Уже несколько дней подряд переживаю и по поводу других исключенных из института студентов. Конечно, многих восстановлю, но откуда у них такое ощущение безнаказанности? Среди исключенных за неуспеваемость и Таня Шалиткина. В Испанию-то она съездила, опоздала в институт на десять дней, а вот курсовой работы не сделала, зачета по стилистике не сдала. Есть и еще один занятный тип, покинувший, надеюсь временно, институт – Олег Фролов, которого мы год проучили в Дании и который вот теперь ни разу не посетил занятия по физкультуре. Это парнишка с понятием, все ему должны, везде он хочет как-то обойти, сделать только то, что удобно ему.

Весь день читал пьесы на конкурс «Открытая сцена», в том числе и пьесу нашего выпускника Коровина. Правда, это его самая первая пьеса и, кажется, выбор продюсера. Ну, вкус продюсеров, с их редким нюхом на деньги, даже если они пахнут говном, мы знаем.

Пьеса Александра Коровкина «Рябина кудрявая, или Деревенские страсти» – незатейливая в высшей степени.
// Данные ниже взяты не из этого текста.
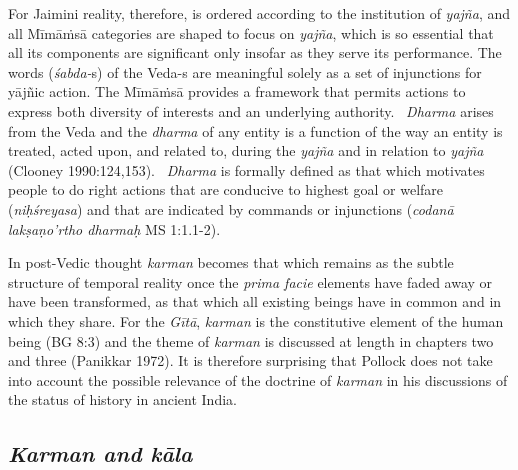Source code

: For Jaimini reality, therefore, is ordered according to the institution of \textit{yajña}, and all Mīmāṁsā categories are shaped to focus on \textit{yajña}, which is so essential that all its components are significant only insofar as they serve its performance. The words (\textit{śabda-}s) of the Veda-s are meaningful solely as a set of injunctions for yājñic action. The Mīmāṁsā provides a framework that permits actions to express both diversity of interests and an underlying authority.  \textit{Dharma} arises from the Veda and the \textit{dharma} of any entity is a function of the way an entity is treated, acted upon, and related to, during the \textit{yajña} and in relation to \textit{yajña} (Clooney 1990:124,153).  \textit{Dharma} is formally defined as that which motivates people to do right actions that are conducive to highest goal or welfare (\textit{niḥśreyasa}) and that are indicated by commands or injunctions (\textit{codanā lakṣaṇo'rtho dharmaḥ} MS 1:1.1-2).

In post-Vedic thought \textit{karman} becomes that which remains as the subtle structure of temporal reality once the \textit{prima facie} elements have faded away or have been transformed, as that which all existing beings have in common and in which they share. For the \textit{Gītā}, \textit{karman} is the constitutive element of the human being (BG 8:3) and the theme of \textit{karman} is discussed at length in chapters two and three (Panikkar 1972). It is therefore surprising that Pollock does not take into account the possible relevance of the doctrine of \textit{karman} in his discussions of the status of history in ancient India.


\subsection*{\textit{Karman and kāla}}

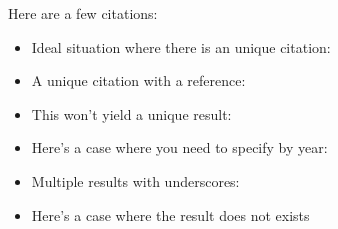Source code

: \documentclass{article}
\begin{document}
Here are a few citations:
\begin{itemize}
    \item
        Ideal situation where there is an unique citation: \cite{mazur:eisenstein}
    \item
        A unique citation with a reference: \cite[Prop. 14.2]{mazur:eisenstein}
    \item
        This won't yield a unique result: \cite{mazur:modular}
    \item
        Here's a case where you need to specify by year:
        \cite{mazur:modular:2000}
    \item
        Multiple results with underscores:
        \cite{ribet:galois_real_multiplication}
    \item
        Here's a case where the result does not exists
        \cite{fermat:marvelous_proof}
\end{itemize}



\end{document}
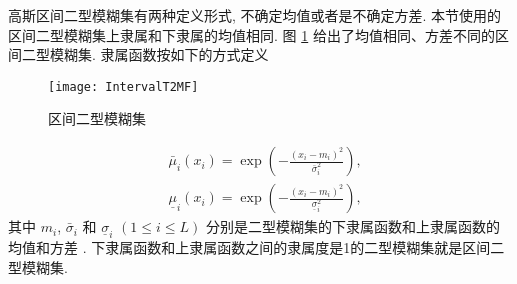 高斯区间二型模糊集有两种定义形式,  不确定均值或者是不确定方差. 本节使用的区间二型模糊集上隶属和下隶属的均值相同. 图 \ref{TFLN:fig1-2} 给出了均值相同、方差不同的区间二型模糊集. 隶属函数按如下的方式定义
\begin{figure} [!htp]
    \begin{center}
        \texttt{[image: IntervalT2MF]}
    \end{center}
    \caption{区间二型模糊集}
    \label{TFLN:fig1-2}
\end{figure}
\begin{align}
    &\bar{\mu} _{i} (x_i)=\exp\left(- \frac{(x_i-m_{i} )^2} {\bar{\sigma} ^2_{i} }  \right),\label{IT2TSKNM_mu1} \\
    &\underline{\mu} _{i} (x_i)=\exp\left(- \frac{(x_i-m_{i} )^2} {\underline{\sigma} ^2_{i} }  \right),\label{IT2TSKNM_mu2}
\end{align}
其中 $m_{i} $, $\bar{\sigma} _{i} $ 和 $\underline{\sigma} _{i} $ $(1\leq i\leq L)$ 分别是二型模糊集的下隶属函数和上隶属函数的均值和方差 . 下隶属函数和上隶属函数之间的隶属度是1的二型模糊集就是区间二型模糊集.

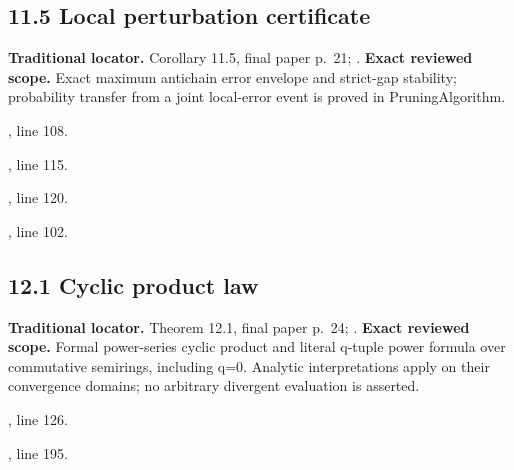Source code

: \subsection{11.5 Local perturbation certificate}
\label{result:11.5}
\textbf{Traditional locator.} Corollary 11.5, final paper p.~21; .
\textbf{Exact reviewed scope.} Exact maximum antichain error envelope and strict-gap stability; probability transfer from a joint local-error event is proved in PruningAlgorithm.
{\small{}\par}
{\footnotesize\color{muted}, line 108.\par}\smallskip
{\small{}\par}
{\footnotesize\color{muted}, line 115.\par}\smallskip
{\small{}\par}
{\footnotesize\color{muted}, line 120.\par}\smallskip
{\small{}\par}
{\footnotesize\color{muted}, line 102.\par}\smallskip
{}
\subsection{12.1 Cyclic product law}
\label{result:12.1}
\textbf{Traditional locator.} Theorem 12.1, final paper p.~24; .
\textbf{Exact reviewed scope.} Formal power-series cyclic product and literal q-tuple power formula over commutative semirings, including q=0. Analytic interpretations apply on their convergence domains; no arbitrary divergent evaluation is asserted.
{\small{}\par}
{\footnotesize\color{muted}, line 126.\par}\smallskip
{\small{}\par}
{\footnotesize\color{muted}, line 195.\par}\smallskip
{}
Я бы даже не назвал это комедией, а скорее, водевилем без песен и танцев. Конфликт практически отсутствует, вернее, он существует где-то за сценой – это неверные, неправильные мужья. Тот муж, который на сцене, – «изменник» в семейных трусах и попадает в ситуации, близкие комедиям раннего кинематографа: торт и шланг с водой. Остальные мужья – «порченые»: один с «неправильной ориентацией», что, конечно, для сегодняшнего театра, двадцать лет назад пережившего Жене, смело; другой – «доставала». В пьесе действуют три дома, рассказывающие свои судьбы, и некий Щукарь – охотник, выступающий под именем отца Федота. Как ни странно, всё это литературное сооружение позволяет актерам создавать некие своеобразные образы. Связано это, скорее, не с сюжетом и сценическим номинациям, а с достаточно ярким и интонационно подвижным языком автора. Но здесь же возникает и сложность с восприятием текста пьесы: слишком многие словесные дефиниции в своей духовности не поднимаются выше пупка. Порой кажется, что весь этот деревенско-пригородный мир зациклен на проблемах Фрейда. Это вызывает у меня опасение. Итак: всё пошловато и не возвышенно, хотя и весело. Имея в виду дебют совершенно нового режиссера, актрисы по первой профессии, можно было бы и рискнуть дать грант – на актерскую, сочную буффонную композицию.

Вторая пьеса меня просто поразила. Это так плохо, что пришлось даже в рецензии лицемерить и писать с меньшей резкостью, чем я обо всем это думаю. Здесь тоже занятные заказчики и продюсеры.

«Супруга президента», пьеса С. В. Филатова. Примитивная, многословная конструкция с интригами, достойными XVIII века. Некий карьерист и помощник депутата, кандидата в президенты, крутит роман с депутатской дочерью.

Одновременно в интригу вовлекается жена депутата и его мать, решительная женщина, типа Кабанихи. В пьесе всё время то «флейта слышится, то будто фортепьяно», звуки эти доносятся ещё из производственно-партийных конструкций сталинского периода.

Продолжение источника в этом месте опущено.